Crytek’s Artists Showcase CRYENGINE With New Beautiful Forest Maps

CRYENGINE V is currently available to everyone and Crytek’s artists have been experimenting with it. Crytek’s Lighting Artist, Damian Stempniewski, showcased a Forest map CRYENGINE V mostly for testing overcast lighting with SVOGI. On the other hand, Crytek’s Principal 3D Artist / Principal Environment Artist, Finn Meinert Matthiesen, showcased the Fog Lighting effects of CRYENGINE. Enjoy!

damian-stempniewski-l-forest-001damian-stempniewski-l-forest-002
Damian Stempniewski

finn-meinert-matthiesen-cryengine-jungle-light-01finn-meinert-matthiesen-cryengine-jungle-light-02Finn Meinert Matthiesen

32 thoughts on “Crytek’s Artists Showcase CRYENGINE With New Beautiful Forest Maps”

  1. Crytek’s version of SVOGI is called SVOTI, just for the record.

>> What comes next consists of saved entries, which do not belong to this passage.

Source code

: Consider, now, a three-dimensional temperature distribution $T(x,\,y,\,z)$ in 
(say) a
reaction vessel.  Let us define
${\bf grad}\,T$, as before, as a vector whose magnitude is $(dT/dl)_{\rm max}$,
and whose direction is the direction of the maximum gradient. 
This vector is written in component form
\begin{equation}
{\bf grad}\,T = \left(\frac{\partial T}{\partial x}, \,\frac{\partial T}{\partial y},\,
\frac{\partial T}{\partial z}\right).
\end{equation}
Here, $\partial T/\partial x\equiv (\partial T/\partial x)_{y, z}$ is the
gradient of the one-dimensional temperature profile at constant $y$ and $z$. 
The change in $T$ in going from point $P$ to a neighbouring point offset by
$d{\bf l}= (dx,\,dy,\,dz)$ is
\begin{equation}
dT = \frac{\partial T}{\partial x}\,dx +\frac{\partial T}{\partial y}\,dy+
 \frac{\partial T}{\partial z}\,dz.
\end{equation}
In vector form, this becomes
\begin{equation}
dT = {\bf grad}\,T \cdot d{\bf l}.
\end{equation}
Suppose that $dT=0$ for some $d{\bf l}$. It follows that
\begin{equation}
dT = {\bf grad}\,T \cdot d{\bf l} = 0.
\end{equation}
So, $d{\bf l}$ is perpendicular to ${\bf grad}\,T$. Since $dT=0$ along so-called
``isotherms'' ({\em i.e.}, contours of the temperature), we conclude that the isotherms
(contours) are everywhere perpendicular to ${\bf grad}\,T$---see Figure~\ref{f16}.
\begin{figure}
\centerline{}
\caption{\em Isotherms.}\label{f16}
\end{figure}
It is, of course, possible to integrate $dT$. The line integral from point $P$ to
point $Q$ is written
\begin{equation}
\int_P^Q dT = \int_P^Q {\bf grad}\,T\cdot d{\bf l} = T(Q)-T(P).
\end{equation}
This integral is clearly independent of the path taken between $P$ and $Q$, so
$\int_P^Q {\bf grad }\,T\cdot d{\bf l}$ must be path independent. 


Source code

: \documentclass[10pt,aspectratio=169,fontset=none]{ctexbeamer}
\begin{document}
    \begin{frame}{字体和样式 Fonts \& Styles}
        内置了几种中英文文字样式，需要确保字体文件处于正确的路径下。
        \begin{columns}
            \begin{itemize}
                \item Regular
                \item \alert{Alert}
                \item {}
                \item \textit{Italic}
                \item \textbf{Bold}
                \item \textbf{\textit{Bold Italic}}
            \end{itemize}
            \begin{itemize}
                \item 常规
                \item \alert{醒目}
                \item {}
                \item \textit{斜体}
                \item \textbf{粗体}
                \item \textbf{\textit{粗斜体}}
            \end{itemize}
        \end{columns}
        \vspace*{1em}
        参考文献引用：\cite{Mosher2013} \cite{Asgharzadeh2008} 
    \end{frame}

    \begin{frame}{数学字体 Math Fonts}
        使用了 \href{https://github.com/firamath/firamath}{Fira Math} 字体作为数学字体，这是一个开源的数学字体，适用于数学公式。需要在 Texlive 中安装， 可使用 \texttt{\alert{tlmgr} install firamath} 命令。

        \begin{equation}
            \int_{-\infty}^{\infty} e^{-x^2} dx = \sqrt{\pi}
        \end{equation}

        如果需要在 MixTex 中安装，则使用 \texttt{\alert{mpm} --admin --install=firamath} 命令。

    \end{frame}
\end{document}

    Also, Nines, I’m assuming you’re going to click the article & scroll down to the comments section, so;

    Found something interesting; check out the CryEngine-powered “Miscreated”, reportedly the first “CryEngine SVOTI-powered Game.” Interestingly enough, the Developers are claiming it doesn’t harm performance, actually, some people are getting boosts from it;

    “This is incorrect information.

    Maybe for SVOGI but this post is on SVOTI from Crytek. SVOTI has no performance issues from the scene being large or small. We use SVOTI on Miscreated and surprisingly users are reporting better framerates than without SVOTI.

    With SVOTI the world is broken up into a grid as you move through the world the svoti works it’s magic on the grid closest to you. There is no need to render occlusion 10 miles away so it’s only rendered where it’s needed.”

    Seems like Crytek may have actually scored where Epic Games missed.

    P.S. Kingdom Come Deliverance uses it too, as of version 0.5. Sweet.

    1. Cryengine V introduced a lot of fixes to SVOTI which I have listed below. (These are taken from the documentation/release notes)

      SVOGI<–This is what Crytek calls it.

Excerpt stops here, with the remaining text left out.